:: DATASET EXCERPTS
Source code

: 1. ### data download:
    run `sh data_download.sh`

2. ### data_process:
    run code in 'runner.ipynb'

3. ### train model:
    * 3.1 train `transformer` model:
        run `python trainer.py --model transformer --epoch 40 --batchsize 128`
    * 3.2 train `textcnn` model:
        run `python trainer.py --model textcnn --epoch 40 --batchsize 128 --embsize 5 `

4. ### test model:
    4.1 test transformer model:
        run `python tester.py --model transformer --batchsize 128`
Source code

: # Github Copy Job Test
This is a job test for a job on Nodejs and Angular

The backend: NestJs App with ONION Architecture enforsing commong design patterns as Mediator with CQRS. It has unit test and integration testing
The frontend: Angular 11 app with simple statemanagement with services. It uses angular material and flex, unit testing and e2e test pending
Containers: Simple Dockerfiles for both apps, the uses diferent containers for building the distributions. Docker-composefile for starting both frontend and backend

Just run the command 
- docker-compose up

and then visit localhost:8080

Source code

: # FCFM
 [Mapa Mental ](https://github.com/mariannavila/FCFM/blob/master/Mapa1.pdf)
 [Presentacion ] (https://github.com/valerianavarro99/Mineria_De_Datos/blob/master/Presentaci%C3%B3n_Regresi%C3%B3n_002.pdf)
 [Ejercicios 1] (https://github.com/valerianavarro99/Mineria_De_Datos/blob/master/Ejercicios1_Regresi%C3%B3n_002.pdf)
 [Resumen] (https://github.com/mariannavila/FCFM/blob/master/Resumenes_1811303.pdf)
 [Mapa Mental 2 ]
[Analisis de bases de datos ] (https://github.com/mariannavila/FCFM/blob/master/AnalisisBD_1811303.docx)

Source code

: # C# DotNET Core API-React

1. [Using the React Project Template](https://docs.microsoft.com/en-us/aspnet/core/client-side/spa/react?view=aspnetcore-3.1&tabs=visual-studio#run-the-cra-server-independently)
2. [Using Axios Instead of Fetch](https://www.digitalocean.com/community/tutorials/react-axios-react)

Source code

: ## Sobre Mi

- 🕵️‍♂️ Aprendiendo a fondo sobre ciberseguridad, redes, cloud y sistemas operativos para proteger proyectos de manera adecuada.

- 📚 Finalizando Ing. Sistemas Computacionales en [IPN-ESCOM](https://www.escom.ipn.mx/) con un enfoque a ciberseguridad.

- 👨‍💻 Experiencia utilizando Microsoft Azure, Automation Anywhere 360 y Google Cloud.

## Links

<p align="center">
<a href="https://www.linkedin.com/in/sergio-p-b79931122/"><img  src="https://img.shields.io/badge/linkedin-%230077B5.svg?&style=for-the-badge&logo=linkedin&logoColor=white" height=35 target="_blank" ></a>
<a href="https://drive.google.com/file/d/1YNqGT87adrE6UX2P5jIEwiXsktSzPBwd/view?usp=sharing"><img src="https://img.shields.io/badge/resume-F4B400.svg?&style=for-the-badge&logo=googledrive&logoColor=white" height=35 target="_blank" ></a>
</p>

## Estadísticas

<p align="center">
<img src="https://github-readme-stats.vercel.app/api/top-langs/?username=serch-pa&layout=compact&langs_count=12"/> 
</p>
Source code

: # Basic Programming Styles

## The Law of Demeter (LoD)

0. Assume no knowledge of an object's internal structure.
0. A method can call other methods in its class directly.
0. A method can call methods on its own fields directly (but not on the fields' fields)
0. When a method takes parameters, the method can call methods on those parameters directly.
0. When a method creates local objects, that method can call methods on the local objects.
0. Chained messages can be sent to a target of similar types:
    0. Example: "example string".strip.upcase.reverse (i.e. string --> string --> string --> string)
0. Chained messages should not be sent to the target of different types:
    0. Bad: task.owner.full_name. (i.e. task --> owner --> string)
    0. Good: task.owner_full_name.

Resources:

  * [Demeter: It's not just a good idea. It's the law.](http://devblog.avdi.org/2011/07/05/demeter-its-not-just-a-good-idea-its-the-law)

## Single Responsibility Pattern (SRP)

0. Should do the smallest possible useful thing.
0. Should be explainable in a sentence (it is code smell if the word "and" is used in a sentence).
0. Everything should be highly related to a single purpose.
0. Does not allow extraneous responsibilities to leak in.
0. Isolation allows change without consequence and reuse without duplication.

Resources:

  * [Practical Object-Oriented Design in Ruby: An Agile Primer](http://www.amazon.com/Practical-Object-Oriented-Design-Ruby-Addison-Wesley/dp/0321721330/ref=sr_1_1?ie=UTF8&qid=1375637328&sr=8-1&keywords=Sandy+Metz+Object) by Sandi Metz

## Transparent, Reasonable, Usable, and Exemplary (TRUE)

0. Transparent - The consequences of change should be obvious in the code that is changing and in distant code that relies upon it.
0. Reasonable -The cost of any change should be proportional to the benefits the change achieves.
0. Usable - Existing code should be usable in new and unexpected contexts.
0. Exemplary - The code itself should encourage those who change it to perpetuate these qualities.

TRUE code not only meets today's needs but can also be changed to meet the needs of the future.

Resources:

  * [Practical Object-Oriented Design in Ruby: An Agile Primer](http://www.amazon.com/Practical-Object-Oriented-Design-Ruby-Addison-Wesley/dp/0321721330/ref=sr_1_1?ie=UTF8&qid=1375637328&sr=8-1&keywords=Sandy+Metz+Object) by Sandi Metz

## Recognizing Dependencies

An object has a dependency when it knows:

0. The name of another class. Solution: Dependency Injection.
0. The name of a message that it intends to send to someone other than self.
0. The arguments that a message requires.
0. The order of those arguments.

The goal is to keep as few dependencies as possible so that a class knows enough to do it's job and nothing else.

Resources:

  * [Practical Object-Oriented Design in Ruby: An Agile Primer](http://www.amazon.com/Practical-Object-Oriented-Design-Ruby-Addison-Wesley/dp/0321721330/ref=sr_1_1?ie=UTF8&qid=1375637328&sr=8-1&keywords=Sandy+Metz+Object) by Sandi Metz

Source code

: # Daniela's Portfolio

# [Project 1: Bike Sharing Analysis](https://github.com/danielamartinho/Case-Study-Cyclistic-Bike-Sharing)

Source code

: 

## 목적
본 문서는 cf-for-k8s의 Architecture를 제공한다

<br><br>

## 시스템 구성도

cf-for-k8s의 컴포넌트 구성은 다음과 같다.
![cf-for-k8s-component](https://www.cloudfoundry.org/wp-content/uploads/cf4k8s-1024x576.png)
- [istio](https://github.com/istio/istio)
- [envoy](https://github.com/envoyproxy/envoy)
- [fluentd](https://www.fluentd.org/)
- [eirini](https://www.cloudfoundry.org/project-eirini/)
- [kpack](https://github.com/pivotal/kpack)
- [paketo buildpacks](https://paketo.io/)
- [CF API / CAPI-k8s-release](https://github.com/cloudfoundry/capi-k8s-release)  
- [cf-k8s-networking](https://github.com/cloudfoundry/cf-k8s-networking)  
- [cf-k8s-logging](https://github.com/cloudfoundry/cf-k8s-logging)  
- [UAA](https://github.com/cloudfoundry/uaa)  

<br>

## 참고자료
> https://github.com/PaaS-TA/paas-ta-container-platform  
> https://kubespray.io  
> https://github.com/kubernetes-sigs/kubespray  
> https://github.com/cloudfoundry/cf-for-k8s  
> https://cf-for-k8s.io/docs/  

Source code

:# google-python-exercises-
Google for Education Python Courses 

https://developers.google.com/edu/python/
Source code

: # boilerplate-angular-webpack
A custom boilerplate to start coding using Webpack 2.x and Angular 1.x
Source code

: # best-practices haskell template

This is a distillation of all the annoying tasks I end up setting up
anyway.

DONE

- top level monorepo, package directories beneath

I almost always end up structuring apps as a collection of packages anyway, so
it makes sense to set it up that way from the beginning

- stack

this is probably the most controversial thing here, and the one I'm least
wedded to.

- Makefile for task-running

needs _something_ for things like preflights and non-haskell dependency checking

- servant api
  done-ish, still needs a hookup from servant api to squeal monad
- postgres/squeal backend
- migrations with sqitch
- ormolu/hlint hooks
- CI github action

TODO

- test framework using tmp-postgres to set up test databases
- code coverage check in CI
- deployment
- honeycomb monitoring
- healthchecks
::::
# EXERCISE INSTRUCTIONS:
Copy, please, exactly the lines that start at the first line of the data and end at the line containing "- docker-compose up", both kept and no others.

# COMPLETED EXERCISE:
Source code

: 1. ### data download:
    run `sh data_download.sh`

2. ### data_process:
    run code in 'runner.ipynb'

3. ### train model:
    * 3.1 train `transformer` model:
        run `python trainer.py --model transformer --epoch 40 --batchsize 128`
    * 3.2 train `textcnn` model:
        run `python trainer.py --model textcnn --epoch 40 --batchsize 128 --embsize 5 `

4. ### test model:
    4.1 test transformer model:
        run `python tester.py --model transformer --batchsize 128`
Source code

: # Github Copy Job Test
This is a job test for a job on Nodejs and Angular

The backend: NestJs App with ONION Architecture enforsing commong design patterns as Mediator with CQRS. It has unit test and integration testing
The frontend: Angular 11 app with simple statemanagement with services. It uses angular material and flex, unit testing and e2e test pending
Containers: Simple Dockerfiles for both apps, the uses diferent containers for building the distributions. Docker-composefile for starting both frontend and backend

Just run the command 
- docker-compose up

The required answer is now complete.